The present invention provides a system and a method for executing heterogeneous compilation. The system comprises a dynamic re-planning engine including a blackboard multi-agent optimization composer (BlackMAOC) and multiple self- generating pass agents, wherein a springer memory in the BlackMAOC represents a heterogeneous data structure and a V-ring hooker in the BlackMAOC uses the data structure and interfaces with self-generating passes agents for intermediate representation (IR) processing. By this way, the present invention is capable of extending IR optimization in the dynamic re-planning engine for scrutinizing pipelining phase issues and unlocking aggressive heterogeneous optimization without slowing down compiling performance by composing unconditional multi pipeline. Therefore, the present invention is efficiently complies with multi-core central processing unit (CPU) and multi-core general-purpose graphics processing unit (GPU) devices.

Referring to the accompanying drawings, FIGURE 1 illustrates a block representation of the system for executing heterogeneous compilation, in accordance with an exemplary embodiment of the present invention. The system (10) comprises an input unit (11) for inputting a source code and a code parser (12) for parsing and tokenizing the source code into multiple device codes in a form of multiple tokenized words and tags. Preferably, the device codes include transformation host code and transformation device code. Further, the input unit (11) is a storage drive capable of reading the source code stored in a storage medium such as magnetic disk, optical disk, solid stage storage device and the like. Alternatively, the input unit (11) may also be an input device such as keyboard, voice recorder, scanner and the like, for receiving direct input of the source code.

A dynamic re-planning engine (13) processes each device code to generate an intermediate representation, IR, for transformation and optimization processes. In an exemplary embodiment, the dynamic re-planning engine (13) includes a blackboard multi-agent optimization composer (BlackMAOC) (14), multiple self-generating pass agents (15) and a flight manual (16), as shown in FIGURE 2. The BlackMAOC (14) segments and transforms IR passes and the self-generating pass agents (15) process a re-plan route for the IR passes and feeding back to the flight manual (16). The flight manual (16) functions as a knowledgebase to store associate information of a platform and program execution

The BlackMAOC (14) includes a springer memory (17) to represent a heterogeneous data structure i.e. a dynamic combination refactor (DCR) structure, wherein data is stored in the spring memory (17) in the DCR structure. A typical DCR structure is shown in the table 1. Table 1. DCR structure

The BlackMAOC (14) also includes a V-ring hooker (18) to process said IR, wherein V-ring hooker (18) analyses the device codes based on the information stored in the flight manual (16). The V-ring hooker (18) formulates the DCR, executes invariant passes in pipeline, checks if there is any change in the IR and processes the IR accordingly.

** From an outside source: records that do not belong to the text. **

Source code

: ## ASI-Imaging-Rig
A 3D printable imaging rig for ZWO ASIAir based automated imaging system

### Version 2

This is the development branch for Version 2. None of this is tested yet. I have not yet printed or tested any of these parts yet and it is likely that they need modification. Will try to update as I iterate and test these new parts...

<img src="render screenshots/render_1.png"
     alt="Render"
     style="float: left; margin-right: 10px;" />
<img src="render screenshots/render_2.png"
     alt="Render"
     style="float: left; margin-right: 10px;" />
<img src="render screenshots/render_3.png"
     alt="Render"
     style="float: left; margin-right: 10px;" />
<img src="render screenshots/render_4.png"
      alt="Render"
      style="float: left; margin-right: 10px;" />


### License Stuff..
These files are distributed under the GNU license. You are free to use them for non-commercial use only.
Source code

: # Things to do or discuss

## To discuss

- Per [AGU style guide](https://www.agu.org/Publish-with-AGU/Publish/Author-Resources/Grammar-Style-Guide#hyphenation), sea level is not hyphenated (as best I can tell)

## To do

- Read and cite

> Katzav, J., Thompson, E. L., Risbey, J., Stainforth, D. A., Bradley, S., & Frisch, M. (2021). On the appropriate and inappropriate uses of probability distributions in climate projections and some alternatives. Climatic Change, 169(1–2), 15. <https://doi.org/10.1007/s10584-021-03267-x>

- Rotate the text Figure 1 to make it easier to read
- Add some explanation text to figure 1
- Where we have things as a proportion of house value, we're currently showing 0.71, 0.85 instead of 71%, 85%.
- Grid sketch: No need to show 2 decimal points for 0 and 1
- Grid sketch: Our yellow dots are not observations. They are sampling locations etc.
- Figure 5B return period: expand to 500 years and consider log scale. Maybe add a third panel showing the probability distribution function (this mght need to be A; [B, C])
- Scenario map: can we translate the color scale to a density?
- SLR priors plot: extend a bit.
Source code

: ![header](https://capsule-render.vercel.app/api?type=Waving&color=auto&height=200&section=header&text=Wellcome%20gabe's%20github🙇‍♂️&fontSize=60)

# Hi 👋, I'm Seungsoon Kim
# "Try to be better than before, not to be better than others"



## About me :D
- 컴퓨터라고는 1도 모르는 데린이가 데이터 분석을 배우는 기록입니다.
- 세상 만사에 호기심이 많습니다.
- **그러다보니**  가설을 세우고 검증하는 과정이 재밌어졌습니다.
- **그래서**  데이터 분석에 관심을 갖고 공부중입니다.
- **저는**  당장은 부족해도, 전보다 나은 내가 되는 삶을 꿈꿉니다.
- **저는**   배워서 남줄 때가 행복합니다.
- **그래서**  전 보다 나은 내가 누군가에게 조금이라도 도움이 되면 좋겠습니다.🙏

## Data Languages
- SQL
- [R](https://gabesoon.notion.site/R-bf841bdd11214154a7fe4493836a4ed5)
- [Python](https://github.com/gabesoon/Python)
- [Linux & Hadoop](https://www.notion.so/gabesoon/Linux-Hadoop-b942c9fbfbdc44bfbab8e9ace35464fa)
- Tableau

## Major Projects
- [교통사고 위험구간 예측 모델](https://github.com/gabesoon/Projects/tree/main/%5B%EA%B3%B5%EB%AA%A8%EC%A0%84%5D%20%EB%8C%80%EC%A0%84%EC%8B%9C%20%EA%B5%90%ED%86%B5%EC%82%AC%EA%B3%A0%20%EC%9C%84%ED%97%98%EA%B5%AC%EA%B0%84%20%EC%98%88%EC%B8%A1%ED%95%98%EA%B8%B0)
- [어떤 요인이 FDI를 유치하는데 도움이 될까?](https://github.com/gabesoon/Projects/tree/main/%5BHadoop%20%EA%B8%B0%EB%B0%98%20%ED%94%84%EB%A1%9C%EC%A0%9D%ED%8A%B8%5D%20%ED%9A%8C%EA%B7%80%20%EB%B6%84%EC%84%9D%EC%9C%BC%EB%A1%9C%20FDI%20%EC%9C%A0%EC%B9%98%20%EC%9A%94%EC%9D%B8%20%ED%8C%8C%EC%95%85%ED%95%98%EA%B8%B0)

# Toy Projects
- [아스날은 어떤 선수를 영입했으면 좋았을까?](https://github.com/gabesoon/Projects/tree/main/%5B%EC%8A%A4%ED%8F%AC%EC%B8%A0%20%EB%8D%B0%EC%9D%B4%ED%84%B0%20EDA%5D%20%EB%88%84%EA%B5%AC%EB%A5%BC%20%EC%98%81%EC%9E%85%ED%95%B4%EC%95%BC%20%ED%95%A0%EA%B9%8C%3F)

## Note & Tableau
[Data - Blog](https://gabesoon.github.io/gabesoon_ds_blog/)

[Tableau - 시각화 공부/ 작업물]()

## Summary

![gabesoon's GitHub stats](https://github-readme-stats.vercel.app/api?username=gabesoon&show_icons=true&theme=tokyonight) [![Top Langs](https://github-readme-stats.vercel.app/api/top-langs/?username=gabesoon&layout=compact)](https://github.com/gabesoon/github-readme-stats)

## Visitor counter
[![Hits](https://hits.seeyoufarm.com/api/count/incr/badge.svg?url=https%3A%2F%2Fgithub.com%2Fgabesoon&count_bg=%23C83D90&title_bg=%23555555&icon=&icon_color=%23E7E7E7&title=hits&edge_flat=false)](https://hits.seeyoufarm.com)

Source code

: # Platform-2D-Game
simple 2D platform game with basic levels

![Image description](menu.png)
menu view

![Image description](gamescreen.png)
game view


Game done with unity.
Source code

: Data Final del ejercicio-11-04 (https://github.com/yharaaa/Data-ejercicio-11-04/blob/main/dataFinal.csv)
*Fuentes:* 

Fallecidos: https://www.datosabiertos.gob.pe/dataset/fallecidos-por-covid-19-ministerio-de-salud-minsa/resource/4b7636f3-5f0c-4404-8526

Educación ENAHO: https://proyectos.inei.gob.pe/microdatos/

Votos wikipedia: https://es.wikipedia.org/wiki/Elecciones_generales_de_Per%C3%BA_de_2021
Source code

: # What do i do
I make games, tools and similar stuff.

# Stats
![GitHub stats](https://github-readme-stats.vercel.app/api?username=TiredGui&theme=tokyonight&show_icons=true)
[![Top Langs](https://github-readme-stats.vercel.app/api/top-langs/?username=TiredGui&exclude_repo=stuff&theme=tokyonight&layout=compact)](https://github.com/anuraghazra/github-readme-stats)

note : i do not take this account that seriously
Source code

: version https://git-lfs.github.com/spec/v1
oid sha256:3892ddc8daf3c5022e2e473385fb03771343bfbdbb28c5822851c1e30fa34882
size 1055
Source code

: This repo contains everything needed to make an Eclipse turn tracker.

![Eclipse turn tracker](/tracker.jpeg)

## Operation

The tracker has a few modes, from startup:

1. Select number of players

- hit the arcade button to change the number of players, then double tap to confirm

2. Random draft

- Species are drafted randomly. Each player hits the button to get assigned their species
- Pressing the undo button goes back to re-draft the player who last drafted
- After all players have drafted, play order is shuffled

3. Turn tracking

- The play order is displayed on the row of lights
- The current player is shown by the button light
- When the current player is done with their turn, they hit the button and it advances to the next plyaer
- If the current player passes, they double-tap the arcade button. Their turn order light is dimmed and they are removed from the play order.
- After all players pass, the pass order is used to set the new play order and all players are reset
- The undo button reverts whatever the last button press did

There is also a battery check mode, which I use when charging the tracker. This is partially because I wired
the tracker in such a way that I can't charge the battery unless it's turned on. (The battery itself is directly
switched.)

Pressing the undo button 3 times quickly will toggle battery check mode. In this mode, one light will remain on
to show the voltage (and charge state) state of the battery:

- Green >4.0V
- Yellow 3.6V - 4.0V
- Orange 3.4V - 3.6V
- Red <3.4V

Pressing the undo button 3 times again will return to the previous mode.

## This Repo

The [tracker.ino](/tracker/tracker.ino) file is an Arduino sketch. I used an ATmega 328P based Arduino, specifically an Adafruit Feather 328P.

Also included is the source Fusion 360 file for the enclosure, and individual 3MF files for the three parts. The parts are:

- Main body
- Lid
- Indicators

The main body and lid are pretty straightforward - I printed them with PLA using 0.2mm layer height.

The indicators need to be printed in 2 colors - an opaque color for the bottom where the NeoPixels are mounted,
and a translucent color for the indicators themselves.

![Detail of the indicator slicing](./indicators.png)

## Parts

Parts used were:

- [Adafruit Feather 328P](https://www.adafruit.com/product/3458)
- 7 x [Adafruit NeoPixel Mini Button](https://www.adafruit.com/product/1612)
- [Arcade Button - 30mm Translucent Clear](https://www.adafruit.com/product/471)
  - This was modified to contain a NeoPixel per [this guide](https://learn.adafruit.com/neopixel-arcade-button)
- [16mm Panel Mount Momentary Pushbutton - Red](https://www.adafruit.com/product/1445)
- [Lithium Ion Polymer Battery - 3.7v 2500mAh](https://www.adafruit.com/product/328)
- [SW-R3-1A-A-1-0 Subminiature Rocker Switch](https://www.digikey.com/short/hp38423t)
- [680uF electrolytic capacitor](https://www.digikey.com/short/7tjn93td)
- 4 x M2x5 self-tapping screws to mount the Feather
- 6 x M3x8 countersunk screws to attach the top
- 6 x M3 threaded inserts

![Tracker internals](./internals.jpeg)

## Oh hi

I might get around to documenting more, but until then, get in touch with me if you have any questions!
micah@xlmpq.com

If there is no change in the IR, the V-ring hooker (18) sends the IR to the self generating pass agents (15) for trampoline execution of the IR passes and stores associate information of the IR passes to the flight manual (16). On the contrary, if there is a change in the IR, the V-ring hooker (18) restarts IR processing. Prior to restarting IR processing, the V-ring hooker (18) shares potential results on a blackboard to activate the self-generating pass, resolves phase ordering, removes obsolete transformation paths from the blackboard and writes the potential results delegated to runtime passes on the blackboard.

Further, the V-ring hooker (18) sends the IR passes to the self-generating pass agents (15) for processing a re-plan route. The self-generating pass agents (15) receive and execute the IR passes from the BlackMAOC and send results to the BlackMAOC (14) as changes in the IR. The self-generating pass agents (15) ingest the IR passes to a trampoline jump and process the IR passes for multi agent pipeline execution.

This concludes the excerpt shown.